Dinner grew cold while we kissed on the sofa, colder still while we lay entangled in each other’s limbs, a haze of perspiration on her brow, my cheek next to hers, the gentle rise and fall of her breathing beneath me. Maybe
she
wasn’t in heaven, but I sure as hell was.

It was a strangely chaste encounter.

When I made a move as if to shift my weight, she whispered, “Don’t go. I like you right there.”

“I thought I might be too heavy.”

“I like it.”

After a few moments she said, “You’ve told me so many things about your life. I mean, so many things that didn’t go well. Would you like to hear something that happened to me?”

“I would.”

“I don’t want you to think I’m telling you this because I think it’s in any way comparable to the things you’ve told me about your life, but I haven’t thought about it in years, and it just sort of popped into my head.”

“I understand.”

“You’re going to think this is funny, but it wasn’t when it happened.”

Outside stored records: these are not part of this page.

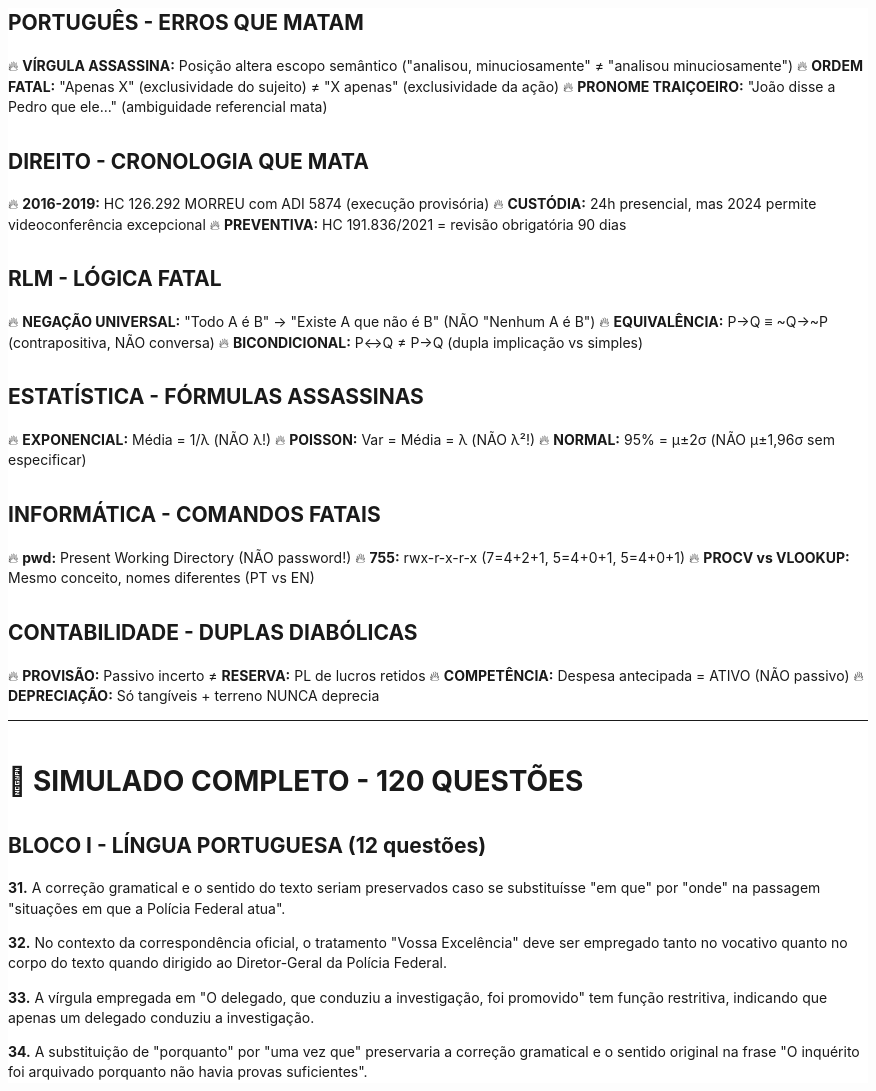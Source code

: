 ## **PORTUGUÊS - ERROS QUE MATAM**
🔥 **VÍRGULA ASSASSINA:** Posição altera escopo semântico ("analisou, minuciosamente" ≠ "analisou minuciosamente")
🔥 **ORDEM FATAL:** "Apenas X" (exclusividade do sujeito) ≠ "X apenas" (exclusividade da ação)
🔥 **PRONOME TRAIÇOEIRO:** "João disse a Pedro que ele..." (ambiguidade referencial mata)

## **DIREITO - CRONOLOGIA QUE MATA**
🔥 **2016-2019:** HC 126.292 MORREU com ADI 5874 (execução provisória)
🔥 **CUSTÓDIA:** 24h presencial, mas 2024 permite videoconferência excepcional
🔥 **PREVENTIVA:** HC 191.836/2021 = revisão obrigatória 90 dias

## **RLM - LÓGICA FATAL**
🔥 **NEGAÇÃO UNIVERSAL:** "Todo A é B" → "Existe A que não é B" (NÃO "Nenhum A é B")
🔥 **EQUIVALÊNCIA:** P→Q ≡ ~Q→~P (contrapositiva, NÃO conversa)
🔥 **BICONDICIONAL:** P↔Q ≠ P→Q (dupla implicação vs simples)

## **ESTATÍSTICA - FÓRMULAS ASSASSINAS**
🔥 **EXPONENCIAL:** Média = 1/λ (NÃO λ!)
🔥 **POISSON:** Var = Média = λ (NÃO λ²!)
🔥 **NORMAL:** 95% = μ±2σ (NÃO μ±1,96σ sem especificar)

## **INFORMÁTICA - COMANDOS FATAIS**
🔥 **pwd:** Present Working Directory (NÃO password!)
🔥 **755:** rwx-r-x-r-x (7=4+2+1, 5=4+0+1, 5=4+0+1)
🔥 **PROCV vs VLOOKUP:** Mesmo conceito, nomes diferentes (PT vs EN)

## **CONTABILIDADE - DUPLAS DIABÓLICAS**
🔥 **PROVISÃO:** Passivo incerto ≠ **RESERVA:** PL de lucros retidos
🔥 **COMPETÊNCIA:** Despesa antecipada = ATIVO (NÃO passivo)
🔥 **DEPRECIAÇÃO:** Só tangíveis + terreno NUNCA deprecia

---

# 📝 SIMULADO COMPLETO - 120 QUESTÕES

## **BLOCO I - LÍNGUA PORTUGUESA (12 questões)**

**31.** A correção gramatical e o sentido do texto seriam preservados caso se substituísse "em que" por "onde" na passagem "situações em que a Polícia Federal atua".

**32.** No contexto da correspondência oficial, o tratamento "Vossa Excelência" deve ser empregado tanto no vocativo quanto no corpo do texto quando dirigido ao Diretor-Geral da Polícia Federal.

**33.** A vírgula empregada em "O delegado, que conduziu a investigação, foi promovido" tem função restritiva, indicando que apenas um delegado conduziu a investigação.

**34.** A substituição de "porquanto" por "uma vez que" preservaria a correção gramatical e o sentido original na frase "O inquérito foi arquivado porquanto não havia provas suficientes".
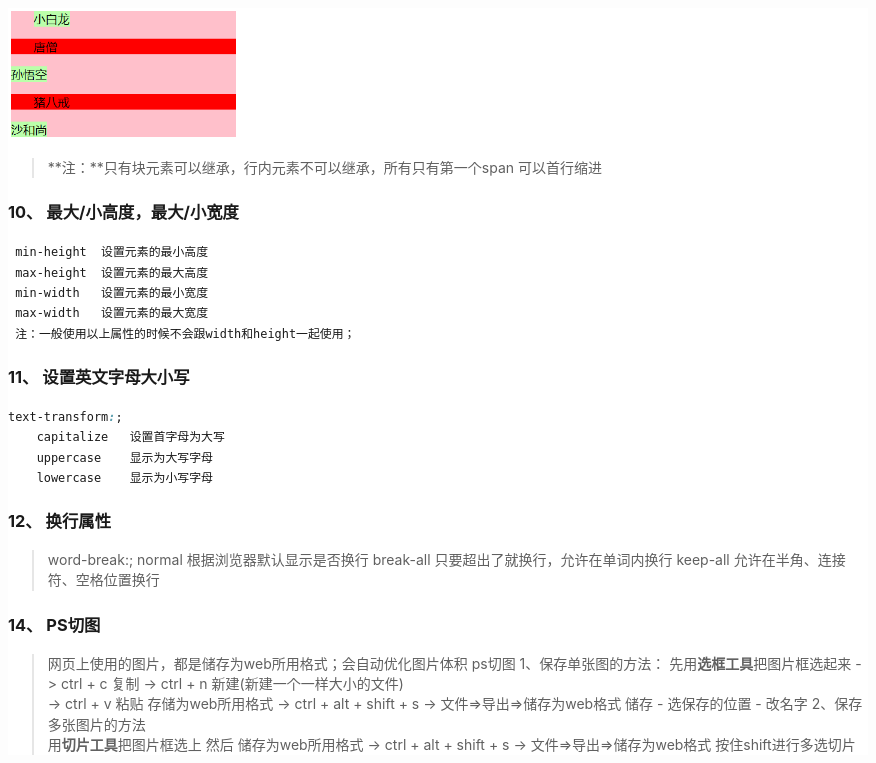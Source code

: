 <img src="img/继承案例.png" alt="继承案例" style="zoom:60%;" />

> **注：**只有块元素可以继承，行内元素不可以继承，所有只有第一个span 可以首行缩进



### 10、 最大/小高度，最大/小宽度

```css
 min-height  设置元素的最小高度
 max-height  设置元素的最大高度
 min-width   设置元素的最小宽度
 max-width   设置元素的最大宽度
 注：一般使用以上属性的时候不会跟width和height一起使用；
```



### 11、 设置英文字母大小写

```css
text-transform:;
    capitalize   设置首字母为大写
    uppercase    显示为大写字母
    lowercase    显示为小写字母
```



### 12、 换行属性


> word-break:;
>     	normal      根据浏览器默认显示是否换行
>    	 break-all   只要超出了就换行，允许在单词内换行
>    	 keep-all    允许在半角、连接符、空格位置换行



### 14、 PS切图

> 网页上使用的图片，都是储存为web所用格式；会自动优化图片体积
> ps切图
>  1、保存单张图的方法：
>      	先用**选框工具**把图片框选起来
>         	 -> ctrl + c  复制
>         	 -> ctrl + n  新建(新建一个一样大小的文件)  
>        	  -> ctrl + v  粘贴
>          存储为web所用格式
>              -> ctrl + alt + shift + s
>              -> 文件=>导出=>储存为web格式
>          储存 - 选保存的位置 - 改名字
>  2、保存多张图片的方法    
>     	 用**切片工具**把图片框选上
>     	 然后 储存为web所用格式
>         	 -> ctrl + alt + shift + s
>         	 -> 文件=>导出=>储存为web格式
>      	按住shift进行多选切片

“I’m not going to think it’s funny.”

“Yes, you are. I was a sophomore at the U. My best friend, a girl named Dilys Marlheiser, was from Wenatchee, a former Apple Blossom Princess. We did everything together. I had this boyfriend named Bud Hogan. Bud and I had been going together six months, and we were at a party and I got to talking with some people and lost track of Bud. I went to ask Dil if she’d seen him, but I couldn’t find her either. Finally somebody said I should look in Mark Hager’s room in the basement. Mark was Bud’s best friend.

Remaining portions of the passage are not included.